Ergh… now GPT4 is just straight up forgetting to add {} brackets in basic if / then PHP code! :frowning:

Please revert whatever changes you’ve done OpenAI, you’ve lobotomized it.

Pure speculation, but this could be a result of them aligning ChatGPT to function better with plugins. Or just alignment in general.

One of the most ridiculous technical factors in plugins in the sheer size of the YAML files, which, presumably need to be attached completely for each message. Seriously, I think anyone who spent time trying to use GPT for database look-ups eventually realizes that full database schemas are not the way to go, that it needs to be more granular.

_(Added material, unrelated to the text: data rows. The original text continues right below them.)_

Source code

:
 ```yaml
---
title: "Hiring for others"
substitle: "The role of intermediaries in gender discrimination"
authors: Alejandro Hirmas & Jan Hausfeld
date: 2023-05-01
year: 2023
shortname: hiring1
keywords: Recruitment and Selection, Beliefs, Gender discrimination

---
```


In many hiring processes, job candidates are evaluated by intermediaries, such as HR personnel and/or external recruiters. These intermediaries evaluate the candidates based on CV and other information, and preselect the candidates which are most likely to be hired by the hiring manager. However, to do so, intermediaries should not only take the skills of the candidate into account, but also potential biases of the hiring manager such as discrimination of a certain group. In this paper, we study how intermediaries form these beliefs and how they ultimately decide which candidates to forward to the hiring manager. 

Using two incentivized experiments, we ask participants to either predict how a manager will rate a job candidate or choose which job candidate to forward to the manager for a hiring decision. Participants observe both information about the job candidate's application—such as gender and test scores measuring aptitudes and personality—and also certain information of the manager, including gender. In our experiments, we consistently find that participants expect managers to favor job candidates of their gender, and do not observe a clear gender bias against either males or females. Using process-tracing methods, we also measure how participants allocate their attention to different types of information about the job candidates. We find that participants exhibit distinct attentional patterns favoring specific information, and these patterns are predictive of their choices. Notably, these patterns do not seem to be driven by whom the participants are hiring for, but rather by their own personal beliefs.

I would love to see a new GPT model specifically used for database communication. I have been tracking Gorilla for this reason. If OpenAI released a new store for fine-tuned models, I bet the community could make a very powerful, specific API model. ChatGPT use to be so much fun. Very creative, and a joy to speak to. Now it seems like it needs to be put into a retirement home.

I always cringe sending JSON to GPT and seeing how much token count is eaten by whitespace and \n.

I believe using GPT-4 via the API should return better results. I believe that the ChatGPT version is a fine-tuned model of GPT-4. But, I’m not sure.